Players will boycott Blast

In addition to the criticism from Astralis, a number of influential people in the Counter Strike community have also sharply distanced themselves from Blast’s partnership with Neom.

At least four well-known commentators and hosts on transmissions from tournaments – so-called casters – say they do not want to collaborate with Danish companies as long as there is an agreement with the Saudi prestige project. And they criticize the silence from Blast.

»Blast x Neom is a disgrace to the Blast brand – an organization that I know is filled with wonderful, talented and loving individuals. The idea that it can be silenced by ignoring (criticism, ed.) Is also not a standard or precedent that should be set, “writes the caster Harry Russell in a post on Twitter that has been liked by more than 1,000 players.

“I join my friends and colleagues by saying that I will not work with Blast as long as this partnership stands. It is not a problem that can just be forgotten, “he continues.

In direct continuation of those words, commentator Hugo Byron backs that initiative:

If you do not support human rights, I can not support you. Blast’s partnership with Neom is not in line with what they otherwise claim to stand for, “writes Hugo Byron, referring to the Danish company’s official goal of creating” an equal platform in esports for every person, regardless of gender, background or color ‘.

In addition, the caster encourages its thousands of followers to “read up on the human rights violations committed by Neom and the project owners.”

Already, the Neom project is shrouded in controversy. To make room for the future city of northwestern Saudi Arabia, a local tribe called Huwaitat says more than 20,000 members are being displaced. In addition, a critic of the regime and the project has been shot by the security forces of the regime. From official sources, it sounds like he also shot at them – from the original people, it sounds like he was executed outside the system to stifle protests against Neom.

“For the Huwaitat tribe, Neom is being built on our blood, on our bones,” activist Alia Hayel Aboutiyah al-Huwaiti told The Guardian.

Another company has dropped the Neom deal

These are the very concrete consequences of the project.
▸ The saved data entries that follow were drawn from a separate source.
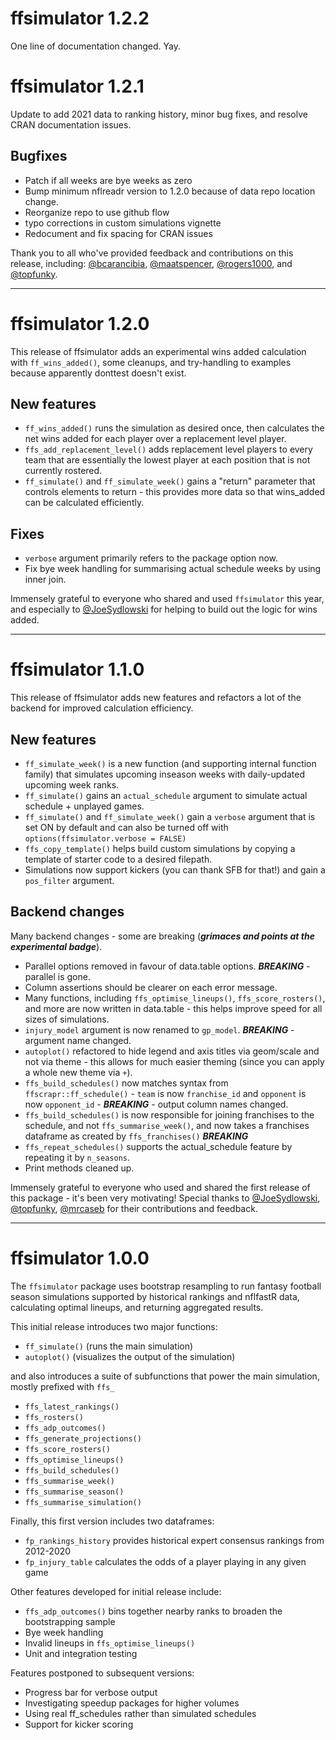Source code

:# ffsimulator 1.2.2

One line of documentation changed. Yay.

# ffsimulator 1.2.1

Update to add 2021 data to ranking history, minor bug fixes, and resolve CRAN documentation issues.

## Bugfixes

- Patch if all weeks are bye weeks as zero
- Bump minimum nflreadr version to 1.2.0 because of data repo location change.
- Reorganize repo to use github flow
- typo corrections in custom simulations vignette
- Redocument and fix spacing for CRAN issues

Thank you to all who've provided feedback and contributions on this release, including: [&#x0040;bcarancibia](https://github.com/bcarancibia), [&#x0040;maatspencer](https://github.com/maatspencer), [&#x0040;rogers1000](https://github.com/rogers1000), and [&#x0040;topfunky](https://github.com/topfunky).

---

# ffsimulator 1.2.0

This release of ffsimulator adds an experimental wins added calculation with `ff_wins_added()`, some cleanups, and try-handling to examples because apparently donttest doesn't exist.

## New features

- `ff_wins_added()` runs the simulation as desired once, then calculates the net wins added for each player over a replacement level player.
- `ffs_add_replacement_level()` adds replacement level players to every team that are essentially the lowest player at each position that is not currently rostered. 
- `ff_simulate()` and `ff_simulate_week()` gains a "return" parameter that controls elements to return - this provides more data so that wins_added can be calculated efficiently.  

## Fixes

- `verbose` argument primarily refers to the package option now. 
- Fix bye week handling for summarising actual schedule weeks by using inner join.

Immensely grateful to everyone who shared and used `ffsimulator` this year, and especially to [@JoeSydlowski](https://github.com/joesydlowski) for helping to build out the logic for wins added. 

---

# ffsimulator 1.1.0

This release of ffsimulator adds new features and refactors a lot of the backend for improved calculation efficiency.

## New features

- `ff_simulate_week()` is a new function (and supporting internal function family) that simulates upcoming inseason weeks with daily-updated upcoming week ranks.
- `ff_simulate()` gains an `actual_schedule` argument to simulate actual schedule + unplayed games.
- `ff_simulate()` and `ff_simulate_week()` gain a `verbose` argument that is set ON by default and can also be turned off with `options(ffsimulator.verbose = FALSE)`
- `ffs_copy_template()` helps build custom simulations by copying a template of starter code to a desired filepath.
- Simulations now support kickers (you can thank SFB for that!) and gain a `pos_filter` argument.

## Backend changes

Many backend changes - some are breaking (***grimaces and points at the experimental badge***).

- Parallel options removed in favour of data.table options. ***BREAKING*** - parallel is gone.
- Column assertions should be clearer on each error message.
- Many functions, including `ffs_optimise_lineups()`, `ffs_score_rosters()`, and more are now written in data.table - this helps improve speed for all sizes of simulations. 
- `injury_model` argument is now renamed to `gp_model`. ***BREAKING*** - argument name changed.
- `autoplot()` refactored to hide legend and axis titles via geom/scale and not via theme - this allows for much easier theming (since you can apply a whole new theme via `+`).
- `ffs_build_schedules()` now matches syntax from `ffscrapr::ff_schedule()` - `team` is now `franchise_id` and `opponent` is now `opponent_id` - ***BREAKING*** - output column names changed.
- `ffs_build_schedules()` is now responsible for joining franchises to the schedule, and not `ffs_summarise_week()`, and now takes a franchises dataframe as created by `ffs_franchises()` ***BREAKING***
- `ffs_repeat_schedules()` supports the actual_schedule feature by repeating it by `n_seasons`.
- Print methods cleaned up.

Immensely grateful to everyone who used and shared the first release of this package - it's been very motivating! Special thanks to [@JoeSydlowski](https://github.com/joesydlowski), [@topfunky](https://github.com/topfunky), [@mrcaseb](https://github.com/mrcaseb) for their contributions and feedback. 

---

# ffsimulator 1.0.0

The `ffsimulator` package uses bootstrap resampling to run fantasy football season simulations supported by historical rankings and nflfastR data, calculating optimal lineups, and returning aggregated results.

This initial release introduces two major functions:

-   `ff_simulate()` (runs the main simulation)
-   `autoplot()` (visualizes the output of the simulation)

and also introduces a suite of subfunctions that power the main simulation, mostly prefixed with `ffs_`

-   `ffs_latest_rankings()`
-   `ffs_rosters()`
-   `ffs_adp_outcomes()`
-   `ffs_generate_projections()`
-   `ffs_score_rosters()`
-   `ffs_optimise_lineups()`
-   `ffs_build_schedules()`
-   `ffs_summarise_week()`
-   `ffs_summarise_season()`
-   `ffs_summarise_simulation()`

Finally, this first version includes two dataframes:

-   `fp_rankings_history` provides historical expert consensus rankings from 2012-2020
-   `fp_injury_table` calculates the odds of a player playing in any given game

Other features developed for initial release include:

-   `ffs_adp_outcomes()` bins together nearby ranks to broaden the bootstrapping sample
-   Bye week handling
-   Invalid lineups in `ffs_optimise_lineups()`
-   Unit and integration testing

Features postponed to subsequent versions:

-   Progress bar for verbose output
-   Investigating speedup packages for higher volumes
-   Using real ff_schedules rather than simulated schedules
-   Support for kicker scoring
But the criticism is also that Blast with such a partnership helps to legitimize a strongly oppressive regime that does not accept homosexuality and transgender people, oppress women and executed 184 people in 2019.

“The Blast x Neom agreement is an opportunity to educate ourselves so that we no longer work with people who kill our friends,” writes the very popular Counter Strike host Frankie Ward, linking at the same time to a list of countries that criminalize LGBTQ + people, while adding that she wants to ‘remind people that some countries criminalize people to a point where one can be sentenced to death for not being heterosexual’.

With almost 65,000 followers on Twitter, she is a very influential person in the Counter Strike community and as recently as a tournament in March, she collaborated with Blast. But it will not happen again as long as the Danish company is a partner with Neom:

“No, absolutely not,” writes Frankie Ward.

Finally, commentator Vince Hill also strongly dissociates himself from Blast

My principles are more important than a possible payslip. I will not work with them in the future unless the Neom agreement is terminated, “he wrote on Twitter in another popular post.

Just the pressure from casters, hosts and commentators recently helped get another esports company to drop a partnership with Neom. On the same day as Blast, the American game producer Riot Games, which among other things runs a global league in the League of Legends, announced a collaboration with the Saudi prestige project. But after heavy criticism – among other things from very influential people in the gaming environment – that agreement was quickly torn over again.

“We know we have recently harmed our communities, especially women, LGBT + people and our players in the Middle East. We are very sad about that, “it said in a statement.

This article was translated for English readers, courtesy of Politiken.